Del Ritratto







Non è poi così difficile capire o fare un ritratto dipinto.
C’è un filo da seguire, lo stesso filo che segui sia quando sei tu a eseguire
il ritratto, sia quando lo guardi, magari nella galleria di un museo.
No, non è difficile capire un ritratto dipinto. Trovi una traccia qualsiasi e la
segui. Tutto qui. Cominci a valutare i colori, se caldi, freddi. Il tipo di
pennellata, se morbida, dura , aerea, leggera o spessa e densa. Guardi se colui
che è ritratto ha dietro di se un fondo colorato, o se è immerso in un fondo
buio e impenetrabile, o se intorno a se ha oggetti o un ambiente che serve a
evidenziare il suo ruolo sociale. E allora se c’è un racconto, se c’è una
storia, cominci a capire. Una storia. Una storia che è sempre una storia
doppia, la storia di chi lo ha dipinto, e di colui che è dentro il dipinto.
E c’è la luce. Poiché in un dipinto, più di ogni altra cosa è la luce a
raccontare tutto, a nascondere o disvelare. Con che tipo di luce è stato
rappresentato quel personaggio? Con la luce naturale dell’aria, con la luce
carezzevole della sera o con quella misteriosa delle candele? E’ solo
attraverso quella luce che potremo vedere la vita, la morte, l’eros,
l’allegria, la speranza della sua esistenza.
Ci sono ritratti che si fanno guardare molto, altri sono discreti ed è come se
non volessero essere guardati. Poi ci sono i ritratti che ti guardano, guardano
te che guardi loro. Ti guardano dentro, insistentemente.
Chi fa ritratti sa che ogni persona ha dentro anche un paesaggio, che ognuno
di noi ricorda un paesaggio. Alcune persone ricordano il mare, alcune il
deserto, altre la nebbia del bosco in certe mattine d’inverno.

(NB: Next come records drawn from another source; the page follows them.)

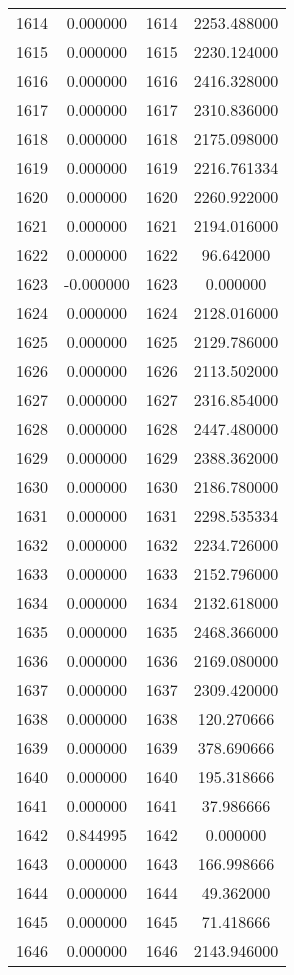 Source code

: \documentclass[12pt]{article}
\begin{document}
\begin{longtable}{@{}cccc@{}}
1614 & 0.000000 & 1614 & 2253.488000 \\
1615 & 0.000000 & 1615 & 2230.124000 \\
1616 & 0.000000 & 1616 & 2416.328000 \\
1617 & 0.000000 & 1617 & 2310.836000 \\
1618 & 0.000000 & 1618 & 2175.098000 \\
1619 & 0.000000 & 1619 & 2216.761334 \\
1620 & 0.000000 & 1620 & 2260.922000 \\
1621 & 0.000000 & 1621 & 2194.016000 \\
1622 & 0.000000 & 1622 & 96.642000 \\
1623 & -0.000000 & 1623 & 0.000000 \\
1624 & 0.000000 & 1624 & 2128.016000 \\
1625 & 0.000000 & 1625 & 2129.786000 \\
1626 & 0.000000 & 1626 & 2113.502000 \\
1627 & 0.000000 & 1627 & 2316.854000 \\
1628 & 0.000000 & 1628 & 2447.480000 \\
1629 & 0.000000 & 1629 & 2388.362000 \\
1630 & 0.000000 & 1630 & 2186.780000 \\
1631 & 0.000000 & 1631 & 2298.535334 \\
1632 & 0.000000 & 1632 & 2234.726000 \\
1633 & 0.000000 & 1633 & 2152.796000 \\
1634 & 0.000000 & 1634 & 2132.618000 \\
1635 & 0.000000 & 1635 & 2468.366000 \\
1636 & 0.000000 & 1636 & 2169.080000 \\
1637 & 0.000000 & 1637 & 2309.420000 \\
1638 & 0.000000 & 1638 & 120.270666 \\
1639 & 0.000000 & 1639 & 378.690666 \\
1640 & 0.000000 & 1640 & 195.318666 \\
1641 & 0.000000 & 1641 & 37.986666 \\
1642 & 0.844995 & 1642 & 0.000000 \\
1643 & 0.000000 & 1643 & 166.998666 \\
1644 & 0.000000 & 1644 & 49.362000 \\
1645 & 0.000000 & 1645 & 71.418666 \\
1646 & 0.000000 & 1646 & 2143.946000 \\

\end{longtable}
\end{document}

Chi fa ritratti sa che ogni persona ricorda una materiale. Alcune sono
morbide, plastiche mutevoli come l’argilla. Altre sono ostili e dure come la
roccia, e altre si spezzano facilmente come il pane, e solo in quel momento,
oltre la fragilità, scopri il mondo che hanno dentro. Altre, ancora, ricordano
la sabbia, che scivola dalle mani ma lascia sempre qualche granello che non va
via.
Chi fa ritratti sa che ogni persona ricorda una casa. Case assolate, case
aperte a tutti. Case dove non c’è aria o case dove le finestre sono sempre
aperte. Case tetre, oscure, respingenti, spaventose. Case che ti avvolgono, ti
ammaliano, case che non puoi lasciare, case che crollano. Case che attirano la
luce.
Il rapporto tra il pittore e colui che è ritratto può essere profondo e complesso,
sereno o nevrotico. Complicità, deferenza, diffidenza, distacco , partecipazione, dualismo, attesa.
Può succedere di tutto o nulla mentre uno sta immobile e l’altro disegna o fa qualcosa, o fa finta di fare qualche cosa.

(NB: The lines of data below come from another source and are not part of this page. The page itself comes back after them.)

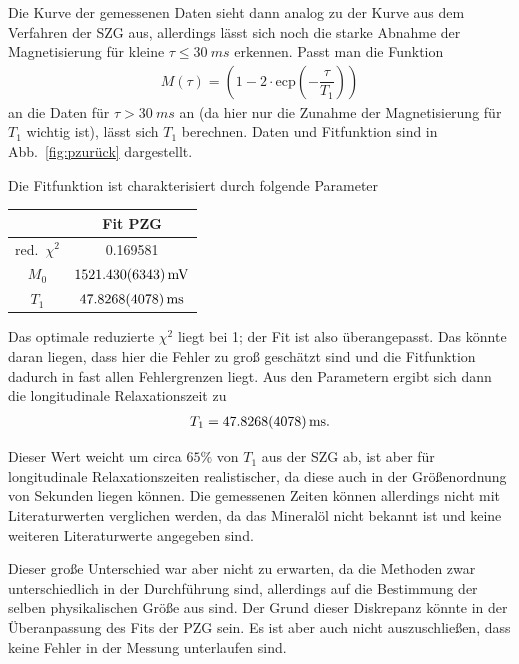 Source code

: \documentclass[10pt]{article}
\newenvironment{Figure}
  {\par\medskip\noindent\minipage{\linewidth}}
  {\endminipage\par\medskip}
\begin{document}
\begin{multicols}{2}
Die Kurve der gemessenen Daten sieht dann analog zu der Kurve aus dem Verfahren der SZG aus, allerdings lässt sich noch die starke Abnahme der Magnetisierung für kleine $\tau \leq \SI{30}{ms}$ erkennen.
Passt man die Funktion
\begin{align} 
        M\left(\tau \right)=\left(1-2\cdot \text{ecp}\left(-\dfrac{\tau }{T_1}\right)\right)
\end{align} 
an die Daten für $\tau >\SI{30}{ms}$ an (da hier nur die Zunahme der Magnetisierung für $T_1$ wichtig ist), lässt sich $T_1$ berechnen.
Daten und Fitfunktion sind in Abb.\ \ref{fig:pzurück} dargestellt.
  \begin{Figure}
    \centering\resizebox{\textwidth}{!}{}
    \label{fig:pzurück}
  \end{Figure}
Die Fitfunktion ist charakterisiert durch folgende Parameter
  \begin{center}
    \begin{tabular}{c|c}
    & Fit PZG\\
    \hline
    red.\ $\chi^2$ & 0.169581\\
    $M_0$ & $\SI{1521.43+-6.343}{mV}$ \\
    $T_1$ & $\SI{47.8268+-0.4078}{ms}$ 
    \end{tabular}
  \label{Tab:PZG_para}
  \end{center}
Das optimale reduzierte $\chi ^2$ liegt bei 1; der Fit ist also überangepasst.
Das könnte daran liegen, dass hier die Fehler zu groß geschätzt sind und die Fitfunktion dadurch in fast allen Fehlergrenzen liegt.
Aus den Parametern ergibt sich dann die longitudinale Relaxationszeit zu
\begin{align} 
        T_1=\SI{47.8268+-0.4078}{ms}
.\end{align} 

Dieser Wert weicht um circa $65\%$ von $T_1$ aus der SZG ab, ist aber für longitudinale Relaxationszeiten realistischer, da diese auch in der Größenordnung von Sekunden liegen können.
Die gemessenen Zeiten können allerdings nicht mit Literaturwerten verglichen werden, da das Mineralöl nicht bekannt ist und keine weiteren Literaturwerte angegeben sind.

Dieser große Unterschied war aber nicht zu erwarten, da die Methoden zwar unterschiedlich in der Durchführung sind, allerdings auf die Bestimmung der selben physikalischen Größe aus sind.
Der Grund dieser Diskrepanz könnte in der Überanpassung des Fits der PZG sein.
Es ist aber auch nicht auszuschließen, dass keine Fehler in der Messung unterlaufen sind.


\end{multicols}
\end{document}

Ma un ritratto, quando non si limita solo ad essere somigliante e a compiacere il committente, è sempre ambiguo
e ha sempre piani di lettura diversi. E’ meglio non dimenticare che ci sono artisti che creano sempre e altri che mentre creano distruggono.
Se penso ad un ritratto di Schiele o Picasso non penso che hanno riprodotto una persona: penso che quasi sempre l’hanno sistematicamente distrutta.
Chi fa ritratti può limitarsi a dipingere ciò che è facile vedere. O può
seguire il filo che unisce ragione e follia in tutti noi, e che Freud chiamava
“forze oscure”. In bilico su quel filo sottile, ragione e follia, anima e
identità si destrutturano continuamente, facendoci essere alternativamente
uomini e donne, adulti e bambini e vecchi. Facendoci essere paesaggio assolato
o paesaggio avvolto nella foschia; facendoci essere materia, argilla, roccia,
foglia; facendoci essere casa che è stata abitata felicemente o mestamente.
Siamo in un tempo e in una coscienza mutevoli, elastici, che allungano o
restringono incessantemente lo spazio della nostra esistenza.